§ Task details
A bare number is the expected answer: the count of lines in the records that contain the word "open".

§ Extracted material
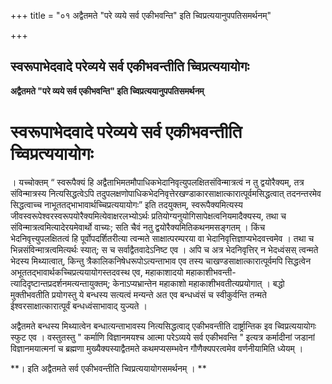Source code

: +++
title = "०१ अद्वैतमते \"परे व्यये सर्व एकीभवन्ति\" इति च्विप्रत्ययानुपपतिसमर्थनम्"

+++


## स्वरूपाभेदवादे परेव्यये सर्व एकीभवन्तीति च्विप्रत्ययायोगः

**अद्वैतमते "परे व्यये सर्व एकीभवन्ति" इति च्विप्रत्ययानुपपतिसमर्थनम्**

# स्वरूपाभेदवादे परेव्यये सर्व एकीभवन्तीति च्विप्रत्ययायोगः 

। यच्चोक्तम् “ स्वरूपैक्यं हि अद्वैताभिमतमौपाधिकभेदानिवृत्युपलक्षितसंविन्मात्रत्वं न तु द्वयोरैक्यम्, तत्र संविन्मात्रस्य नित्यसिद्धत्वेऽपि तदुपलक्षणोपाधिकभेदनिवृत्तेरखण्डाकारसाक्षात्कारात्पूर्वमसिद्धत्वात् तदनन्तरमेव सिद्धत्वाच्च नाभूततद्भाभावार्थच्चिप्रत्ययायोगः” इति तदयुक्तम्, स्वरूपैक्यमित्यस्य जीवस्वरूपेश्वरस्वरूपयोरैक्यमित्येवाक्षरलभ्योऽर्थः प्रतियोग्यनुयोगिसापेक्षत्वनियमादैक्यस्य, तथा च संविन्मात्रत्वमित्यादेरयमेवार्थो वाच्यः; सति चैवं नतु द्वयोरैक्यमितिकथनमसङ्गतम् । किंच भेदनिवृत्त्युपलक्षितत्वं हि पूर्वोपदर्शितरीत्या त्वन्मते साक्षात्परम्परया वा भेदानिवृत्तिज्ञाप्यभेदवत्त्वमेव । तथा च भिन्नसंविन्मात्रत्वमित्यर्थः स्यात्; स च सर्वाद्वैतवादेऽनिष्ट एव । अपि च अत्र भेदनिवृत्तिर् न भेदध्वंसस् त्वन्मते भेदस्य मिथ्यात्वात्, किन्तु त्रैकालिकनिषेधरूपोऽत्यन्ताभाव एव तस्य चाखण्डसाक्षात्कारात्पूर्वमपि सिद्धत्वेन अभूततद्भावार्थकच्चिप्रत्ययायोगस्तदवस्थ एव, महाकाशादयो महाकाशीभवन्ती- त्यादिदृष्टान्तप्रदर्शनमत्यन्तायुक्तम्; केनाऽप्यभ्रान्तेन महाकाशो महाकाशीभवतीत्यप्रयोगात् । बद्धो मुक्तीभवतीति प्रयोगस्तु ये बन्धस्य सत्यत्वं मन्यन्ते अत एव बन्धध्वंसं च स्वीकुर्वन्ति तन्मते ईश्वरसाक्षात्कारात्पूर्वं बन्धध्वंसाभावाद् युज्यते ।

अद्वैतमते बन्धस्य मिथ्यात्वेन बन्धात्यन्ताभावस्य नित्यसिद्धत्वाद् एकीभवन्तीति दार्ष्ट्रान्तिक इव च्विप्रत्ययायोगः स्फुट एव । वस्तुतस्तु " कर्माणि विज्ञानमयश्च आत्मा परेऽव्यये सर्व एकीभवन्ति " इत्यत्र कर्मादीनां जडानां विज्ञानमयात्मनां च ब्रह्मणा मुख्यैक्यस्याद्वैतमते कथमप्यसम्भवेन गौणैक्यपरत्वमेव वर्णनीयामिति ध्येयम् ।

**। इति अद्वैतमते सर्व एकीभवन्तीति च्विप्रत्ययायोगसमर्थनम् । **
==
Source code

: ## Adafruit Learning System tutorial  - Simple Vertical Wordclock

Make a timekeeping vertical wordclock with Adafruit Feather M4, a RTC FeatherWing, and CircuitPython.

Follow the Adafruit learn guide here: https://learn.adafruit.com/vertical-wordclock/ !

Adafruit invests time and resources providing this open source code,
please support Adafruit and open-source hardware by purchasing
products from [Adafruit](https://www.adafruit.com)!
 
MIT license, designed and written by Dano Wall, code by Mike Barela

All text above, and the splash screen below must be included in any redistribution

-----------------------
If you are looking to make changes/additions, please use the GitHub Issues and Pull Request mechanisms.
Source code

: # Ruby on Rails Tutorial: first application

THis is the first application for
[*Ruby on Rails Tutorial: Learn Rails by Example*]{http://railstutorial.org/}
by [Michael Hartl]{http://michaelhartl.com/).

§ Expected answer
2